Diese Freundschaft ist nun der Stoff, aus dem Jentzschs Geschichte gemacht ist. Doch um sie richtig zu erzählen, müssen die Blutsbrüder erst getrennt werden. Dafür sorgt der 1990 aufkommende Bürgerkrieg: Familie Jentzsch flieht zurück nach Deutschland, strandet in Norddeutschland: in Bremen. Ben bleibt zurück, verliert in den Unruhen seine Familie. Doch davon weiß der Freund in Deutschland nichts. Es werden 14 Jahre vergehen, bis die beiden sich wieder finden.

Jentzsch beginnt bei den Bremer Roosters Basketball zu spielen, studiert Sport und Englisch auf Lehramt. Heute ist er verbeamtet und zweifacher Vater.

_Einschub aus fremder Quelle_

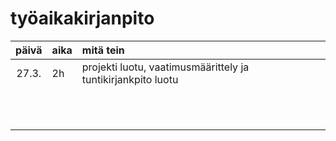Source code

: # työaikakirjanpito

| päivä | aika | mitä tein  |
| :----:|:-----| :-----|
| 27.3. |   2h   | projekti luotu, vaatimusmäärittely ja tuntikirjankpito luotu |
|       |      |       |
|       |      |       |
|       |      |       |
|       |      |       |
|       |      |       |
|       |      |       |
|       |      |       |
|       |      |       |
|       |      |       |
|       |      |       |
|       |      |       | 
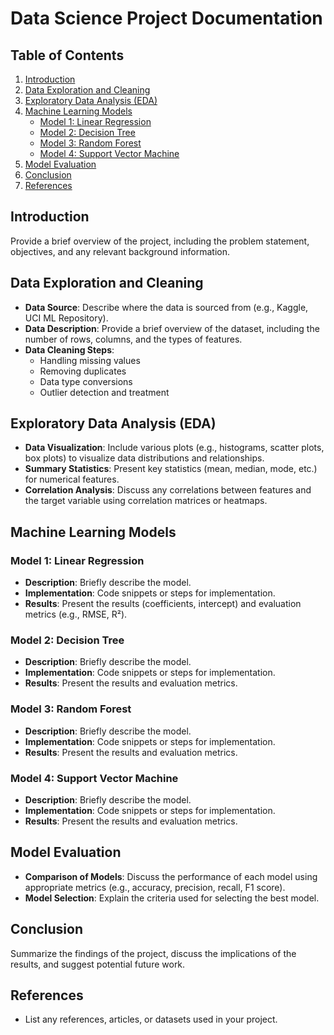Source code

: # Data Science Project Documentation



## Table of Contents
1. [Introduction](#introduction)
2. [Data Exploration and Cleaning](#data-exploration-and-cleaning)
3. [Exploratory Data Analysis (EDA)](#exploratory-data-analysis-eda)
4. [Machine Learning Models](#machine-learning-models)
    - [Model 1: Linear Regression](#model-1-linear-regression)
    - [Model 2: Decision Tree](#model-2-decision-tree)
    - [Model 3: Random Forest](#model-3-random-forest)
    - [Model 4: Support Vector Machine](#model-4-support-vector-machine)
5. [Model Evaluation](#model-evaluation)
6. [Conclusion](#conclusion)
7. [References](#references)

## Introduction
Provide a brief overview of the project, including the problem statement, objectives, and any relevant background information.

## Data Exploration and Cleaning
- **Data Source**: Describe where the data is sourced from (e.g., Kaggle, UCI ML Repository).
- **Data Description**: Provide a brief overview of the dataset, including the number of rows, columns, and the types of features.
- **Data Cleaning Steps**:
  - Handling missing values
  - Removing duplicates
  - Data type conversions
  - Outlier detection and treatment

## Exploratory Data Analysis (EDA)
- **Data Visualization**: Include various plots (e.g., histograms, scatter plots, box plots) to visualize data distributions and relationships.
- **Summary Statistics**: Present key statistics (mean, median, mode, etc.) for numerical features.
- **Correlation Analysis**: Discuss any correlations between features and the target variable using correlation matrices or heatmaps.

## Machine Learning Models
### Model 1: Linear Regression
- **Description**: Briefly describe the model.
- **Implementation**: Code snippets or steps for implementation.
- **Results**: Present the results (coefficients, intercept) and evaluation metrics (e.g., RMSE, R²).

### Model 2: Decision Tree
- **Description**: Briefly describe the model.
- **Implementation**: Code snippets or steps for implementation.
- **Results**: Present the results and evaluation metrics.

### Model 3: Random Forest
- **Description**: Briefly describe the model.
- **Implementation**: Code snippets or steps for implementation.
- **Results**: Present the results and evaluation metrics.

### Model 4: Support Vector Machine
- **Description**: Briefly describe the model.
- **Implementation**: Code snippets or steps for implementation.
- **Results**: Present the results and evaluation metrics.

## Model Evaluation
- **Comparison of Models**: Discuss the performance of each model using appropriate metrics (e.g., accuracy, precision, recall, F1 score).
- **Model Selection**: Explain the criteria used for selecting the best model.

## Conclusion
Summarize the findings of the project, discuss the implications of the results, and suggest potential future work.

## References
- List any references, articles, or datasets used in your project.

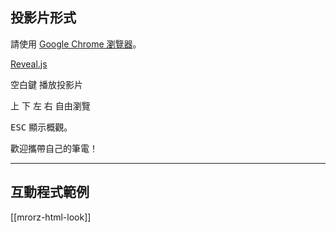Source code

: 投影片形式
---------

請使用 [Google Chrome 瀏覽器](http://www.google.com/intl/zh-TW/chrome/browser/)。

[Reveal.js](https://github.com/hakimel/reveal.js/)

<kbd>空白鍵</kbd> 播放投影片

<kbd>上</kbd> <kbd>下</kbd> <kbd>左</kbd> <kbd>右</kbd> 自由瀏覽

<kbd>ESC</kbd> 顯示概觀。

<p class="leader fragment">歡迎攜帶自己的筆電！</p>

---

互動程式範例
---------

[[mrorz-html-look]]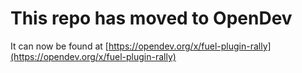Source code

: # This repo has moved to OpenDev

It can now be found at [https://opendev.org/x/fuel-plugin-rally](https://opendev.org/x/fuel-plugin-rally)
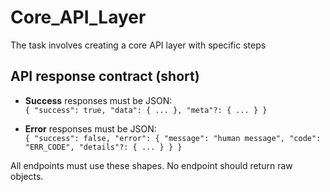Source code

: # Core_API_Layer
The task involves creating a core API layer with specific steps
## API response contract (short)

- **Success** responses must be JSON:  
  `{ "success": true, "data": { ... }, "meta"?: { ... } }`

- **Error** responses must be JSON:  
  `{ "success": false, "error": { "message": "human message", "code": "ERR_CODE", "details"?: { ... } } }`

All endpoints must use these shapes. No endpoint should return raw objects.
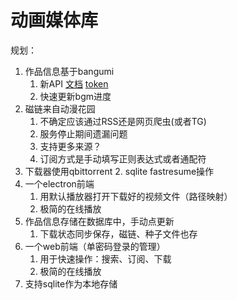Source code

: # 动画媒体库


规划：
1. 作品信息基于bangumi
   1. 新API [文档](https://bangumi.github.io/api/) [token](https://next.bgm.tv/demo/access-token)
   1. 快速更新bgm进度
2. 磁链来自动漫花园
   1. 不确定应该通过RSS还是网页爬虫(或者TG)
   2. 服务停止期间遗漏问题
   3. 支持更多来源？
   4. 订阅方式是手动填写正则表达式或者通配符
3. 下载器使用qbittorrent
   2. sqlite fastresume操作
6. 一个electron前端
   1. 用默认播放器打开下载好的视频文件（路径映射）
   2. 极简的在线播放
7. 作品信息存储在数据库中，手动点更新
   1. 下载状态同步保存，磁链、种子文件也存
4. 一个web前端（单密码登录的管理）
   1. 用于快速操作：搜索、订阅、下载
   2. 极简的在线播放
1. 支持sqlite作为本地存储
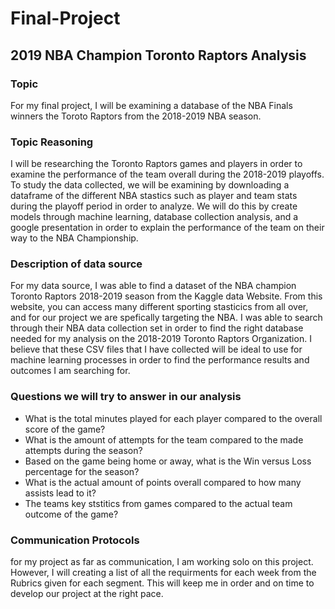 # Final-Project
## 2019 NBA Champion Toronto Raptors Analysis

### Topic
For my final project, I will be examining a database of the NBA Finals winners the Toroto Raptors from the 2018-2019 NBA season. 

### Topic Reasoning
I will be researching the Toronto Raptors games and players in order to examine the performance of the team overall during the 2018-2019 playoffs. To study the data collected, we will be examining by downloading a dataframe of the different NBA stastics such as player and team stats during the playoff period in order to analyze. We will do this by create models through machine learning, database collection analysis, and a google presentation in order to explain the performance of the team on their way to the NBA Championship.

### Description of data source
For my data source, I was able to find a dataset of the NBA champion Toronto Raptors 2018-2019 season from the Kaggle data Website. From this website, you can access many different sporting stasticics from all over, and for our project we are spefically targeting the NBA. I was able to search through their NBA data collection set in order to find the right database needed for my analysis on the 2018-2019 Toronto Raptors Organization. I believe that these CSV files that I have collected will be ideal to use for machine learning processes in order to find the performance results and outcomes I am searching for.

### Questions we will try to answer in our analysis
- What is the total minutes played for each player compared to the overall score of the game?
- What is the amount of attempts for the team compared to the made attempts during the season?
- Based on the game being home or away, what is the Win versus Loss percentage for the season?
- What is the actual amount of points overall compared to how many assists lead to it?
- The teams key ststitics from games compared to the actual team outcome of the game?

### Communication Protocols
for my project as far as communication, I am working solo on this project. However, I will creating a list of all the requirments for each week from the Rubrics given for each segment. This will keep me in order and on time to develop our project at the right pace. 

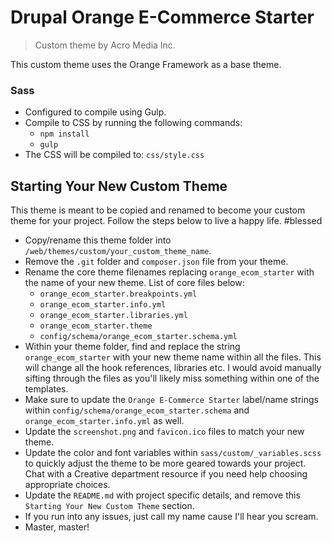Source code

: <!-- @file Project Page -->
# Drupal Orange E-Commerce Starter

> Custom theme by Acro Media Inc.

This custom theme uses the Orange Framework as a base theme.

### Sass
- Configured to compile using Gulp.
- Compile to CSS by running the following commands:
  - `npm install`
  - `gulp`
- The CSS will be compiled to: `css/style.css`

## Starting Your New Custom Theme

This theme is meant to be copied and renamed to become your custom theme for your project. Follow the steps below to live a happy life. #blessed

- Copy/rename this theme folder into `/web/themes/custom/your_custom_theme_name`.
- Remove the `.git` folder and `composer.json` file from your theme.
- Rename the core theme filenames replacing `orange_ecom_starter` with the name of your new theme. List of core files below:
  - `orange_ecom_starter.breakpoints.yml`
  - `orange_ecom_starter.info.yml`
  - `orange_ecom_starter.libraries.yml`
  - `orange_ecom_starter.theme`
  - `config/schema/orange_ecom_starter.schema.yml`
- Within your theme folder, find and replace the string `orange_ecom_starter` with your new theme name within all the files. This will change all the hook references, libraries etc. I would avoid manually sifting through the files as you'll likely miss something within one of the templates.
- Make sure to update the `Orange E-Commerce Starter` label/name strings within `config/schema/orange_ecom_starter.schema` and `orange_ecom_starter.info.yml` as well.
- Update the `screenshot.png` and `favicon.ico` files to match your new theme.
- Update the color and font variables within `sass/custom/_variables.scss` to quickly adjust the theme to be more geared towards your project. Chat with a Creative department resource if you need help choosing appropriate choices.
- Update the `README.md` with project specific details, and remove this `Starting Your New Custom Theme` section.
- If you run into any issues, just call my name cause I'll hear you scream.
- Master, master!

Ben Kwato Zahn hat er nie vergessen: „Eines Nachts saß ich in meinem Wohnzimmer und hab mir ‚Tränen der Sehnsucht‘ angeschaut“, erinnert sich der Zwei-Meter-Mann – „da wurde mir klar: Ich muss ihn wiederfinden!“ Nach etlichen erfolglosen Versuchen setzt Jentzsch schließlich ein Kopfgeld aus und kann doch noch Kontakt zu Ben aufnehmen. Die beiden treffen sich einmal, mehrmals.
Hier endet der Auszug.